- Location: Northern Administration District, Saskatchewan
- Coordinates: 55°34′29″N 102°14′34″W﻿ / ﻿55.5747°N 102.2429°W
- Part of: Churchill River drainage basin
- Primary inflows: Churchill River; Nemei River;
- Primary outflows: Churchill River
- Basin countries: Canada
- Surface area: 1,815 ha (4,480 acres)
- Shore length^{1}: 106 km (66 mi)
- Surface elevation: 308 m (1,010 ft)
- Islands: Davis Island; Smailes Island;
- Settlements: Sandy Bay;

= Wasawakasik Lake =

Lake in Saskatchewan, Canada

Wasawakasik Lake is a lake in the Canadian province of Saskatchewan. It is about 91 km north-northwest of Creighton along the course of the Churchill River. The northern village of Sandy Bay is the only community on the lake. The lake lies in low-relief forested terrain of the Canadian Shield. The climate is sub-arctic.

== Description ==
Wasawakasik Lake consists of two arms — a north–south one and an east–west one that curves to the north-east. The lake's shore length is about 106 km long, while its surface area covers 1815 ha. The mean annual flow volume of the Churchill River at Sandy Bay is 21620000 dam3.

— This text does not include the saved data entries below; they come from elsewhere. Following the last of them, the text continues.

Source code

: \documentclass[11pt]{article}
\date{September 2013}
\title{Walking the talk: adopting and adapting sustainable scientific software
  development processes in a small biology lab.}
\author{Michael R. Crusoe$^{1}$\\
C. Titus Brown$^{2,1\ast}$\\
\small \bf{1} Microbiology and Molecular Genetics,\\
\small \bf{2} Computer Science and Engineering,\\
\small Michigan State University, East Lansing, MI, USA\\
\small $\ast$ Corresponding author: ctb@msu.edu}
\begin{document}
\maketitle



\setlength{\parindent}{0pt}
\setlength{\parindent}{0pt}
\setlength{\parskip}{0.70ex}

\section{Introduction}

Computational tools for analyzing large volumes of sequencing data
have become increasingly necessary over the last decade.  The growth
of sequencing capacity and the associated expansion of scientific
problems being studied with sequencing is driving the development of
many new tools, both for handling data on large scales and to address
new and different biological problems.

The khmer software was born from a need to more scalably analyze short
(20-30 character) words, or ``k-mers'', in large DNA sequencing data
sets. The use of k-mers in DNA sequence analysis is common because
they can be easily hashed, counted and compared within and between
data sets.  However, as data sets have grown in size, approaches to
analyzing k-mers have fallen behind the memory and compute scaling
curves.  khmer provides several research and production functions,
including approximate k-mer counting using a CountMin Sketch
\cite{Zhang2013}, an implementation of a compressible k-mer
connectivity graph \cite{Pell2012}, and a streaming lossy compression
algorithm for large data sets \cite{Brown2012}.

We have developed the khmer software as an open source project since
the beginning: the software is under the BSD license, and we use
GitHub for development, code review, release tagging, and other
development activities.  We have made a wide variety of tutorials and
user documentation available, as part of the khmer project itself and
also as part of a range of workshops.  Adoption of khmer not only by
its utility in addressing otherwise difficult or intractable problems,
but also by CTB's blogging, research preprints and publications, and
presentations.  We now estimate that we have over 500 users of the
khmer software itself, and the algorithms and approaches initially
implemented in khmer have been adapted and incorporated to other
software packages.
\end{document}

The two primary inflows for Wasawakasik Lake are the Churchill and Nemei Rivers. The Churchill River begins at Churchill Lake in north-western Saskatchewan and is largely a series of interconnecting lakes. It flows into Wasawakasik Lake's north-western end from Sokatisewin Lake through the Island Falls Dam. The dam, built in 1930, regulates the flow of water into the lake and is the site of Island Falls Hydroelectric Station, which was the first hydroelectric station in Saskatchewan. Nemei River flows into Wasawakasik Lake at southern end of the north–south arm. Its source is to the south at Nemei Lake. The river's headwaters include several notable lakes, including Kakinagimak Lake. Kakinagimak Lake is a bifurcating lake that flows north into the Churchill River and south into the Saskatchewan River drainage basin.

The Churchill River flows out of Wasawakasik Lake at the eastern end of the east–west arm, around Smailes Island, and then into Okipwatsikew Lake. The river's main channel flows north of the island while Stewart Channel runs to the south.

== Communities ==
The northern village of Sandy Bay and the Indian reserve of Wapaskokimaw 202 are on the eastern shore of the southern arm of the lake. Sandy Bay Airport is a short distance east of Sandy Bay on the southern shore of the east–west arm. The former community of Island Falls is on the man-made Davis Island at the point where Churchill River enters the lake. Access to the lake, its communities, and the hydroelectric power station is from Highway 135.

== Fish species ==
Fish species commonly found in Wasawakasik Lake include lake Sturgeon, walleye, goldeye, northern pike, cisco, lake whitefish, burbot, and yellow perch.